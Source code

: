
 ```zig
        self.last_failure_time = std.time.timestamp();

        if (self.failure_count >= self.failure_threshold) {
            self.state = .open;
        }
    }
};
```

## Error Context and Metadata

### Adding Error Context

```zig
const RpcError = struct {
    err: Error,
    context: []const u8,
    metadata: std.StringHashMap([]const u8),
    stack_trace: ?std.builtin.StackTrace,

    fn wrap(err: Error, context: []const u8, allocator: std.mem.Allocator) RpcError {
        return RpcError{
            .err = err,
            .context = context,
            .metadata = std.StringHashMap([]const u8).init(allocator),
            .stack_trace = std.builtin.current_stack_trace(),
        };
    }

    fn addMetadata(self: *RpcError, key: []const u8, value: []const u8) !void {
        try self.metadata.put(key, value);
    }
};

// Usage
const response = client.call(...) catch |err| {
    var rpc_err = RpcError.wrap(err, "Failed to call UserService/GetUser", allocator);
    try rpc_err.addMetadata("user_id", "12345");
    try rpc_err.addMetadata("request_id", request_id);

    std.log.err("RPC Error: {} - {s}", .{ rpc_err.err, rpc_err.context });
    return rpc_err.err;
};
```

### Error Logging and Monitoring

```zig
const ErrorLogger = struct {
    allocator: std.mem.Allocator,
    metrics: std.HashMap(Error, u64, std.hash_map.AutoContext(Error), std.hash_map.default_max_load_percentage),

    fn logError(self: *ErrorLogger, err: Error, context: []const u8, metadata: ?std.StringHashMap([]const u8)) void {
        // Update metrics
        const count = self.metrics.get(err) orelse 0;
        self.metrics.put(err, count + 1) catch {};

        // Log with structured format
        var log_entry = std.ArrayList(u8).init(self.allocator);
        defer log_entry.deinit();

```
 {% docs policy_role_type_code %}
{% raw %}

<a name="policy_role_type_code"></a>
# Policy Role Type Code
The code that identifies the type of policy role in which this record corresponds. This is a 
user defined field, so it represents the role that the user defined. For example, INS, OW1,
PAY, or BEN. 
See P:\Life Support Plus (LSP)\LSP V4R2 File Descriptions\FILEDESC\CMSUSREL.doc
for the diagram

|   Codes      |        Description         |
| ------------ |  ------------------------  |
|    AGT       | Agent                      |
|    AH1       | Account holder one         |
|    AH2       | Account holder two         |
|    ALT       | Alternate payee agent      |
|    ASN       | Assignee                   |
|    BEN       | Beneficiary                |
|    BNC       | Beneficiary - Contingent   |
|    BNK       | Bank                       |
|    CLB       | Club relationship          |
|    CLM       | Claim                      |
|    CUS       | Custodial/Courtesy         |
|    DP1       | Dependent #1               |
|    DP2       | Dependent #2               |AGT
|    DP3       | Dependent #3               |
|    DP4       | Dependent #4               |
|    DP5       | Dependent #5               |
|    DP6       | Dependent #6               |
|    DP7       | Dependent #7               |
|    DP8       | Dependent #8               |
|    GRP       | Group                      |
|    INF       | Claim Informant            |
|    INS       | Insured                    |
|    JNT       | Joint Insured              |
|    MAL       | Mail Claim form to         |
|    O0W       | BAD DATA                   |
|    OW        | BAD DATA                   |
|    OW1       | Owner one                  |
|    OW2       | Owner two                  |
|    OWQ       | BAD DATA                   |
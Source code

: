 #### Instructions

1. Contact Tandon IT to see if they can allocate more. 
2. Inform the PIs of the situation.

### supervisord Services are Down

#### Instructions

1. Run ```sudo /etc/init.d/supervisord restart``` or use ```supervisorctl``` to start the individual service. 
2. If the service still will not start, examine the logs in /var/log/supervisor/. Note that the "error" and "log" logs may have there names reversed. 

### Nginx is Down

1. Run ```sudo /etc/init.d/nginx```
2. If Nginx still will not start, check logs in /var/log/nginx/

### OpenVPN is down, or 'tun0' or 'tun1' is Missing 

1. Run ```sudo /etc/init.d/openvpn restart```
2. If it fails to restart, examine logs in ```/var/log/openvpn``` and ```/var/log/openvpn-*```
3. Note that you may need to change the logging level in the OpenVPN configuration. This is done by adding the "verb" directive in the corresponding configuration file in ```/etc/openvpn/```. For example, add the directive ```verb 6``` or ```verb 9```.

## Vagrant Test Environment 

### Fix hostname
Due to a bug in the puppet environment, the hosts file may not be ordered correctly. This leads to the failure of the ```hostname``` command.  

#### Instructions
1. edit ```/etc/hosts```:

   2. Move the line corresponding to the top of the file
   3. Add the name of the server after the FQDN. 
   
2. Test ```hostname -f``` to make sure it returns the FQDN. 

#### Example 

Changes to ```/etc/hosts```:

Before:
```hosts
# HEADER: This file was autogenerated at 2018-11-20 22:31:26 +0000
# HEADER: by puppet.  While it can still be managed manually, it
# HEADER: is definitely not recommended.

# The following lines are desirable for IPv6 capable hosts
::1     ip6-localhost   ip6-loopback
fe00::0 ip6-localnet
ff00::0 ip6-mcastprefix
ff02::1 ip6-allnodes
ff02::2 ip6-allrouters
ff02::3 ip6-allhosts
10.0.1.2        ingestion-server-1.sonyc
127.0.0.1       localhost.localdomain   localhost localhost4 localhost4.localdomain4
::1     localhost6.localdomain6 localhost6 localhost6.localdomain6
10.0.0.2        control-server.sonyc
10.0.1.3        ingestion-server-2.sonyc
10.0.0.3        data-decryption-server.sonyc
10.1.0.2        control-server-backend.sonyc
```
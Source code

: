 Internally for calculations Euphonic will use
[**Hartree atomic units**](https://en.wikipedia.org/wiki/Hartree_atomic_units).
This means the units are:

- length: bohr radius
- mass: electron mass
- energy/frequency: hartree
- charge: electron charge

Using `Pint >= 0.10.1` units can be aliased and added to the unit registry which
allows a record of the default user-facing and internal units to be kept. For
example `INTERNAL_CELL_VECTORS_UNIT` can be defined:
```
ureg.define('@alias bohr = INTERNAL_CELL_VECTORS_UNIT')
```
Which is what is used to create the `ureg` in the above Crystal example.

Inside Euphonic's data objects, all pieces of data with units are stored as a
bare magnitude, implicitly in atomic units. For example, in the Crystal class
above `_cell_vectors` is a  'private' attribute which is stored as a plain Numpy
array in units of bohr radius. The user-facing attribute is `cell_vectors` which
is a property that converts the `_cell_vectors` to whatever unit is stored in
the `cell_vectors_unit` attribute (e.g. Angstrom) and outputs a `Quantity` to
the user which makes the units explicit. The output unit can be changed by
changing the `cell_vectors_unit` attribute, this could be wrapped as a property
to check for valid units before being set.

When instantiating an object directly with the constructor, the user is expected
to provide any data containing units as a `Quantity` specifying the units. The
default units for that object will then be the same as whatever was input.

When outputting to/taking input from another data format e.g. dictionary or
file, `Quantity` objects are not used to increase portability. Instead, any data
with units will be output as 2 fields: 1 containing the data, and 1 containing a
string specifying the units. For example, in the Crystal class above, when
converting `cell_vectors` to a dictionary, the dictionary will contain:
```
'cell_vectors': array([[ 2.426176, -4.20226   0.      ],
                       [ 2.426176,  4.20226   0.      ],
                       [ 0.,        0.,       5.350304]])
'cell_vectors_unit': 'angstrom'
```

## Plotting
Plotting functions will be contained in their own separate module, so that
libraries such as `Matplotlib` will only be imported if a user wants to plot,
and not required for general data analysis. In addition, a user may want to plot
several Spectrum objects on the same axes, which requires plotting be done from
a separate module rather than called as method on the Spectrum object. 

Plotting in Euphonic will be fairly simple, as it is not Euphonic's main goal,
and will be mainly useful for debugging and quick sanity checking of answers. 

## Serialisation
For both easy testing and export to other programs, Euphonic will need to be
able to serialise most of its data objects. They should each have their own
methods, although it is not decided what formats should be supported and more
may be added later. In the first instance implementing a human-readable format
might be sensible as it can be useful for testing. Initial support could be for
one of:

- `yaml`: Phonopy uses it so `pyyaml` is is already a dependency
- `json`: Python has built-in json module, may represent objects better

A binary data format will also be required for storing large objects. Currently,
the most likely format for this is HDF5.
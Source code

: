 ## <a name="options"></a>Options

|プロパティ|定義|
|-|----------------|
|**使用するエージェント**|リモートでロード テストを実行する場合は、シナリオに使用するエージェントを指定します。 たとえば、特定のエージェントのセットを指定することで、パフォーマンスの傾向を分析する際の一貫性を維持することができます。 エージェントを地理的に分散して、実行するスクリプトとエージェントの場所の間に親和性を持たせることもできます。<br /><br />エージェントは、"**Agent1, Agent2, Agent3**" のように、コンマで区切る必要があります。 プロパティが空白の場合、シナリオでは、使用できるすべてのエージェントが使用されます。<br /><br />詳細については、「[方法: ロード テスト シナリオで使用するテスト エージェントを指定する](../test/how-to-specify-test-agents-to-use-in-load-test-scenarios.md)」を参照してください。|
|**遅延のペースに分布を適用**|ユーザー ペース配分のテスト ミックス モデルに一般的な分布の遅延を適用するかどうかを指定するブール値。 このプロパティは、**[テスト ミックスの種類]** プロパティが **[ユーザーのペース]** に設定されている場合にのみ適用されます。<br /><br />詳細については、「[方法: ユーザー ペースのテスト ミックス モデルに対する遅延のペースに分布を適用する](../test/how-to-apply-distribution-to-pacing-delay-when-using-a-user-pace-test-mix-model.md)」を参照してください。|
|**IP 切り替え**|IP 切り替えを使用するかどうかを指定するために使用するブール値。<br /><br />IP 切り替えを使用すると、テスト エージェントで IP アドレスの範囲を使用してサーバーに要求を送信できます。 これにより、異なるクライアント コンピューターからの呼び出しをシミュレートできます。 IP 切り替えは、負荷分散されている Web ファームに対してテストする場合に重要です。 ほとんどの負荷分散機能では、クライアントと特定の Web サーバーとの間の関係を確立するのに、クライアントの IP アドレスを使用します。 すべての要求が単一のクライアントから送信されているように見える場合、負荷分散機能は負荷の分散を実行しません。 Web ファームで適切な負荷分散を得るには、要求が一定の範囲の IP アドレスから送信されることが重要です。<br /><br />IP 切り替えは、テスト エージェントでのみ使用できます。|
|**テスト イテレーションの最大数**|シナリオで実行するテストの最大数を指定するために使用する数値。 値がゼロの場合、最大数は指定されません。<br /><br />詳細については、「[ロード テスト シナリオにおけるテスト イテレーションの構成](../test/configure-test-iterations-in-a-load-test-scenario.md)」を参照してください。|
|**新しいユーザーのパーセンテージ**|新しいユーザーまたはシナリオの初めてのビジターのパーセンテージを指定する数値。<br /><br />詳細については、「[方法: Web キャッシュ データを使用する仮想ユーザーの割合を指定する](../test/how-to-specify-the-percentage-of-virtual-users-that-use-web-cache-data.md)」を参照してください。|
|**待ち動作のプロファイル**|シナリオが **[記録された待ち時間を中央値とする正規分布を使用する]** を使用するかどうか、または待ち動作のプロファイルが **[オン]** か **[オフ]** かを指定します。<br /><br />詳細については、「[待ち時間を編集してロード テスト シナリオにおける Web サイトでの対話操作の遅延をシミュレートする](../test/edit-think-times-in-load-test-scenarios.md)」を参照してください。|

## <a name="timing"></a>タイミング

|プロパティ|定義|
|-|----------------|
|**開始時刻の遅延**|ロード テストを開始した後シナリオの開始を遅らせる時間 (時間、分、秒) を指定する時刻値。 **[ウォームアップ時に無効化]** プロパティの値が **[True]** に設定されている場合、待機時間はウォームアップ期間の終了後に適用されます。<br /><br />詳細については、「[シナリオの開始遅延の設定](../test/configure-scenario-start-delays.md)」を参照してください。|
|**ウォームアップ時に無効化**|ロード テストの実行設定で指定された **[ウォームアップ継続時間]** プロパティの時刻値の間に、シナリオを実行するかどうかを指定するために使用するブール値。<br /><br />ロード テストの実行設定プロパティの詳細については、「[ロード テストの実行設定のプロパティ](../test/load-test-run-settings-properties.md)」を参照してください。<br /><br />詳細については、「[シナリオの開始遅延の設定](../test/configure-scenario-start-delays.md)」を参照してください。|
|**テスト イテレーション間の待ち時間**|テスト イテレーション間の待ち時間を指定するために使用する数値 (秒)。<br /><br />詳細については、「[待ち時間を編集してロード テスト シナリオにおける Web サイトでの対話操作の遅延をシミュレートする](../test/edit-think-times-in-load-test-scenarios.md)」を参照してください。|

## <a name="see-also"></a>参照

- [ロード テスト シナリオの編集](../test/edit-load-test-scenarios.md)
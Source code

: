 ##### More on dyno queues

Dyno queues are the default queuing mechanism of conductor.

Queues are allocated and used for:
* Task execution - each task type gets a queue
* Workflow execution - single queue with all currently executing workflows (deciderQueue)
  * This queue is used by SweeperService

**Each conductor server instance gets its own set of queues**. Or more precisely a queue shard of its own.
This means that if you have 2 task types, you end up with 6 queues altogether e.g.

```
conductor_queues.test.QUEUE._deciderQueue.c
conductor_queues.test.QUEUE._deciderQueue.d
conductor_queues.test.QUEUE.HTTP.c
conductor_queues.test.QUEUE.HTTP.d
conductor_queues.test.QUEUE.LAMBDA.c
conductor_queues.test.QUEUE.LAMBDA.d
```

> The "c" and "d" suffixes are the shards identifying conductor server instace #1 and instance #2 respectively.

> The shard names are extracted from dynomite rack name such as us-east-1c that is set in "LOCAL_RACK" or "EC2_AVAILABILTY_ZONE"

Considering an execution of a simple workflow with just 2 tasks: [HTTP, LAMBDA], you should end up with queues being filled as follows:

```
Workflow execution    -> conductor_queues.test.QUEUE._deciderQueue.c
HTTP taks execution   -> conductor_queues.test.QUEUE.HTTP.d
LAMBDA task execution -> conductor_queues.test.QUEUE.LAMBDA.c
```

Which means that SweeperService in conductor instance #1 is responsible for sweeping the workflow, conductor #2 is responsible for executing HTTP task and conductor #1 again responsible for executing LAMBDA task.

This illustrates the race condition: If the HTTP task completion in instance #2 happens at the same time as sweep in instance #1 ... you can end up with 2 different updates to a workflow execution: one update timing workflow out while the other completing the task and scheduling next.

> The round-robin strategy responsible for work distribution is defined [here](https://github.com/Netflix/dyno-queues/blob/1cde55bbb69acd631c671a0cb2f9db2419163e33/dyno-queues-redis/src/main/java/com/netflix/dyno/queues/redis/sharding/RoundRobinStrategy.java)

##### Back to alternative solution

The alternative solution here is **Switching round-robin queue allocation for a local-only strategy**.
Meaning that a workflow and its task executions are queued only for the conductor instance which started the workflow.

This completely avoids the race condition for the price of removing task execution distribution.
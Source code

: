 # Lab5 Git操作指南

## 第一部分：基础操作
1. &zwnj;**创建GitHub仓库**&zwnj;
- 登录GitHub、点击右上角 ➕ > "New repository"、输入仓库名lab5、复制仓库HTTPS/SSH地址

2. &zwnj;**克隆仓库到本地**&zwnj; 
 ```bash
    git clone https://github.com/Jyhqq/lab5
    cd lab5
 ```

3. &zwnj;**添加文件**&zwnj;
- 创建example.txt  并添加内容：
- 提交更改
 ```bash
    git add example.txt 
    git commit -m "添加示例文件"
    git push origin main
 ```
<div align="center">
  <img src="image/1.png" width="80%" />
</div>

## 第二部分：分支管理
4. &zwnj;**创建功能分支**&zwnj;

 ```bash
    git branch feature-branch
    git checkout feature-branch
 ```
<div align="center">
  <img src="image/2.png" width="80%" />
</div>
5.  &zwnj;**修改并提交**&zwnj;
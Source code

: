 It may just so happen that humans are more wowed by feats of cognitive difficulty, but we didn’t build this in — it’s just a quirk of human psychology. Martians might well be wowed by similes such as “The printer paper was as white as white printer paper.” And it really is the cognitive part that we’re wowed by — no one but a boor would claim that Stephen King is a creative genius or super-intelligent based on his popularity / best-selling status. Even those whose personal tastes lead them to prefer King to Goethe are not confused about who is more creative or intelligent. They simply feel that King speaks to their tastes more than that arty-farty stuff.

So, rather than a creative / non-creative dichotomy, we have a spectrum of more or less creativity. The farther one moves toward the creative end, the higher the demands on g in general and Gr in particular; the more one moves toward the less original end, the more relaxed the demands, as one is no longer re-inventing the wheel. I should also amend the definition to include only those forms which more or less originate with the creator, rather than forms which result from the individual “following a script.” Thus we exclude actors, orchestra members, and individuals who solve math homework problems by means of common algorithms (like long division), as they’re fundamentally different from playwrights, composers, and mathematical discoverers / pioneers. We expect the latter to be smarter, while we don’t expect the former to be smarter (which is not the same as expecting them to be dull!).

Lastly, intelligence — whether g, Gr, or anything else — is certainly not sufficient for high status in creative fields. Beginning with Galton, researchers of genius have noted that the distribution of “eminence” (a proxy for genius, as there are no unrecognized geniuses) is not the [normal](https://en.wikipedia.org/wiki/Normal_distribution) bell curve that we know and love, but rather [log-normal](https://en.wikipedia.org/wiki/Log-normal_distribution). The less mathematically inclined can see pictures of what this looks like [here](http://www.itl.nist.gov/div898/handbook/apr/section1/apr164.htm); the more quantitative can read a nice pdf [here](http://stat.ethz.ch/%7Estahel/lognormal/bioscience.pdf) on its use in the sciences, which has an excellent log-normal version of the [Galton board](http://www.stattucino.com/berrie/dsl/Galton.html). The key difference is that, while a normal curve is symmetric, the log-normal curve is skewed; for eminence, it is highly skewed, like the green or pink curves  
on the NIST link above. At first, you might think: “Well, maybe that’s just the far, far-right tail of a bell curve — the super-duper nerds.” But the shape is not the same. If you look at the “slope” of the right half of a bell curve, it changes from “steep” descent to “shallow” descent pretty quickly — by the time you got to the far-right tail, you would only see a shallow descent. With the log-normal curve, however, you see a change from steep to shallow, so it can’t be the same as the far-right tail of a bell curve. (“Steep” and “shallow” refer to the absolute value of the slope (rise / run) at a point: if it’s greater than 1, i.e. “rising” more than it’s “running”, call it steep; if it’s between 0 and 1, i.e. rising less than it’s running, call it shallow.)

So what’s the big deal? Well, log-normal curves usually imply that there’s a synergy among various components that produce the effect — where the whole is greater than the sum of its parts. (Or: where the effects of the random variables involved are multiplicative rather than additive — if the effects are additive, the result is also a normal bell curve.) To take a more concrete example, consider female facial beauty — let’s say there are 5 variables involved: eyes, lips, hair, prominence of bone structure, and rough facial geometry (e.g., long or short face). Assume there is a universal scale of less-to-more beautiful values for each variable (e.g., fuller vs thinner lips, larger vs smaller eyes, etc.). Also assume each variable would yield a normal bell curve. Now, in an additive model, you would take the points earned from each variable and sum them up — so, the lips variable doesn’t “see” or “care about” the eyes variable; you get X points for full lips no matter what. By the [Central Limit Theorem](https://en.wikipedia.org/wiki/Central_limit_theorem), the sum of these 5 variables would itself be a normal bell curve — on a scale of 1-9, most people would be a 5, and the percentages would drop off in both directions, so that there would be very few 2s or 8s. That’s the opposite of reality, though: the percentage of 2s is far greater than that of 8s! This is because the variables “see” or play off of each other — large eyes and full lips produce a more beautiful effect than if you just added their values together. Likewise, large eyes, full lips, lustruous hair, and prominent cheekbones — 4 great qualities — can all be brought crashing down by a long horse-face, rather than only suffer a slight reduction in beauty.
- - - - -
**Action item:** Give the number of lines in the listing that hold the word "addMetadata", with no other words.

**Solution for this exercise:** 3